Harder—then pull sharply downward.
There is a strange mewing sound.
I open my
mouth wide and watch my own darkness well out of me.
31.
Ray
Slowed by the storm, I don’t arrive at the site until close on midnight. All the trailer lights are blazing away; the rain falls diagonally, the wind whipping the trees into an ecstasy of self-flagellation. Before I’ve even pulled up, Sandra Smith runs toward my car—her blond hair turning flat and dark between her trailer door and mine. Her face is shiny white in my headlights, a mask of fear.
“Where is he? You haven’t found him?”
She’s staring into the backseat. She seems almost hysterical. I can’t see why.
“I don’t know where he is, but he’s got his van . . .”
“What?”
Then Kath and Jimmy are beside her. Jimmy leans in.
“Where’s Ivo?”
“That’s what I’m trying to find out. He hasn’t come back here?”

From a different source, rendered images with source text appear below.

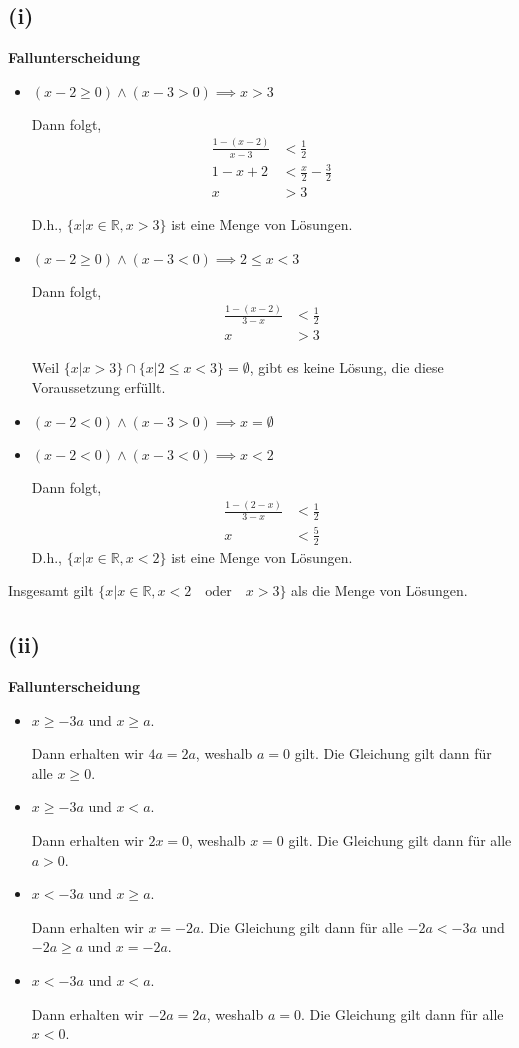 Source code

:\documentclass[12pt]{extarticle}
\begin{document}
\subsection*{(i)}
\textbf{Fallunterscheidung}
\begin{itemize}
\item \((x-2 \geq 0) \wedge (x-3 > 0) \implies x > 3\)

  Dann folgt,
\begin{align*}
  \frac{1-(x-2)}{x-3} &< \frac{1}{2}\\
  1-x+2 &< \frac{x}{2} - \frac{3}{2}\\
  x &> 3
\end{align*}

D.h., \(\{x|x \in \mathbb{R}, x > 3\}\) ist eine Menge von Lösungen.
\item \((x-2 \geq 0) \wedge (x-3 < 0) \implies 2 \leq x < 3\)

  Dann folgt,
\begin{align*}
  \frac{1-(x-2)}{3-x} &< \frac{1}{2}\\
  x &> 3
\end{align*}

Weil \(\{x|x>3\} \cap \{x|2 \leq x < 3\} = \emptyset\), gibt es keine
Lösung, die diese Voraussetzung erfüllt.
\item \((x-2 < 0) \wedge (x-3 > 0) \implies x = \emptyset\)
\item \((x-2 < 0) \wedge (x-3 < 0) \implies x < 2\)

  Dann folgt,
\begin{align*}
  \frac{1-(2-x)}{3-x} &< \frac{1}{2}\\
  x &< \frac{5}{2}
\end{align*}
D.h., \(\{x|x \in \mathbb{R}, x < 2\}\) ist eine Menge von Lösungen.
\end{itemize}

Insgesamt gilt \(\{x|x \in \mathbb{R}, x < 2 \quad \text{oder} \quad x > 3\}\) als die
Menge von Lösungen.

\subsection*{(ii)}
\textbf{Fallunterscheidung}
\begin{itemize}
\item \(x \geq -3a\) und \(x \geq a\).

  Dann erhalten wir \(4a = 2a\), weshalb \(a=0\) gilt.  Die Gleichung gilt
  dann für alle \(x \geq 0\).
\item \(x \geq -3a\) und \(x < a\).

  Dann erhalten wir \(2x =0\), weshalb \(x=0\) gilt.  Die Gleichung gilt
  dann für alle \(a > 0\).
\item \(x < -3a\) und \(x \geq a\).

  Dann erhalten wir \(x=-2a\).  Die Gleichung gilt dann für alle $-2a <
  -3a$ und \(-2a \geq a\) und \(x = -2a\).
\item \(x < -3a\) und \(x < a\).

  Dann erhalten wir \(-2a=2a\), weshalb \(a=0\).  Die Gleichung gilt dann
  für alle \(x < 0\).
\end{itemize}
\end{document}
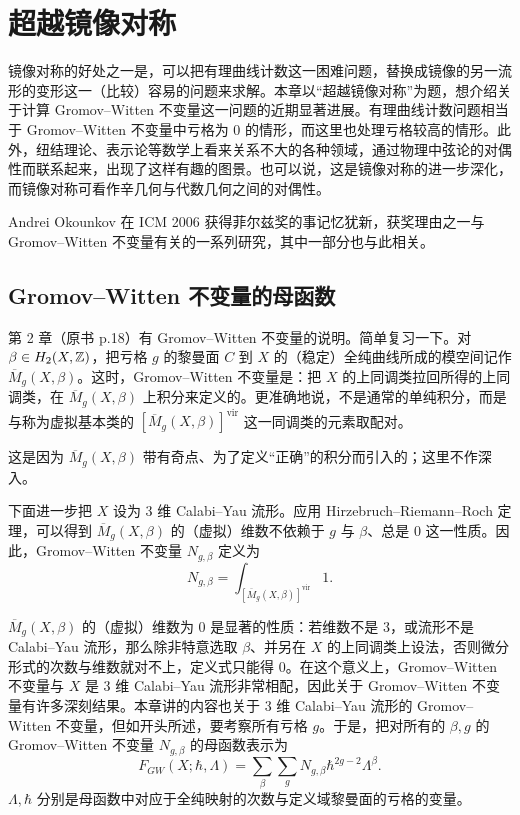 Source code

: \renewcommand{\thesection}{\arabic{section}}
\chapter{超越镜像对称}

镜像对称的好处之一是，可以把有理曲线计数这一困难问题，替换成镜像的另一流形的变形这一（比较）容易的问题来求解。本章以“超越镜像对称”为题，想介绍关于计算 Gromov--Witten 不变量这一问题的近期显著进展。有理曲线计数问题相当于 Gromov--Witten 不变量中亏格为 0 的情形，而这里也处理亏格较高的情形。此外，纽结理论、表示论等数学上看来关系不大的各种领域，通过物理中弦论的对偶性而联系起来，出现了这样有趣的图景。也可以说，这是镜像对称的进一步深化，而镜像对称可看作辛几何与代数几何之间的对偶性。

Andrei Okounkov 在 ICM 2006 获得菲尔兹奖的事记忆犹新，获奖理由之一与 Gromov--Witten 不变量有关的一系列研究，其中一部分也与此相关。

\section{Gromov--Witten 不变量的母函数}

第 2 章（原书 p.18）有 Gromov--Witten 不变量的说明。简单复习一下。对 $\beta\in H_{2}(X,\mathbb{Z})$，把亏格 $g$ 的黎曼面 $C$ 到 $X$ 的（稳定）全纯曲线所成的模空间记作 $\overline{M}_{g}(X,\beta)$。这时，Gromov--Witten 不变量是：把 $X$ 的上同调类拉回所得的上同调类，在 $\overline{M}_{g}(X,\beta)$ 上积分来定义的。更准确地说，不是通常的单纯积分，而是与称为虚拟基本类的 $[\overline{M}_{g}(X,\beta)]^{\mathrm{vir}}$ 这一同调类的元素取配对。

这是因为 $\overline{M}_{g}(X,\beta)$ 带有奇点、为了定义“正确”的积分而引入的；这里不作深入。

下面进一步把 $X$ 设为 3 维 Calabi--Yau 流形。应用 Hirzebruch--Riemann--Roch 定理，可以得到 $\overline{M}_{g}(X,\beta)$ 的（虚拟）维数不依赖于 $g$ 与 $\beta$、总是 0 这一性质。因此，Gromov--Witten 不变量 $N_{g,\beta}$ 定义为
\[ N_{g,\beta}=\int_{[\overline{M}_{g}(X,\beta)]^{\mathrm{vir}}}1. \]

$\overline{M}_{g}(X,\beta)$ 的（虚拟）维数为 0 是显著的性质：若维数不是 3，或流形不是 Calabi--Yau 流形，那么除非特意选取 $\beta$、并另在 $X$ 的上同调类上设法，否则微分形式的次数与维数就对不上，定义式只能得 0。在这个意义上，Gromov--Witten 不变量与 $X$ 是 3 维 Calabi--Yau 流形非常相配，因此关于 Gromov--Witten 不变量有许多深刻结果。本章讲的内容也关于 3 维 Calabi--Yau 流形的 Gromov--Witten 不变量，但如开头所述，要考察所有亏格 $g$。于是，把对所有的 $\beta,g$ 的 Gromov--Witten 不变量 $N_{g,\beta}$ 的母函数表示为
\[ F_{GW}(X;\hbar,\Lambda)=\sum_{\beta}\sum_{g}N_{g,\beta}\hbar^{2g-2}\Lambda^{\beta}. \tag{1} \]
$\Lambda,\hbar$ 分别是母函数中对应于全纯映射的次数与定义域黎曼面的亏格的变量。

Kath pulls the younger woman away from my car. I strain my ears to hear her.
“It’s the detective. He’s not here about JJ. Come on . . .”
“Mr. Smith, what’s going on? Has something happened?”
Jimmy jerks his head to one side, meaning Get out.
“Her boy’s run off. She’s out of her mind with worry.”
“Oh, God, I’m sorry . . . Well, Ivo’s run off, too. He left Christo at the doctor’s. I called your sister-in-law—she’s with him now, in the hospital.”
“Who?”
“Lulu . . . Luella.”
“What’d you get her for?”
“Well . . . she’s the only family member I know with a phone.”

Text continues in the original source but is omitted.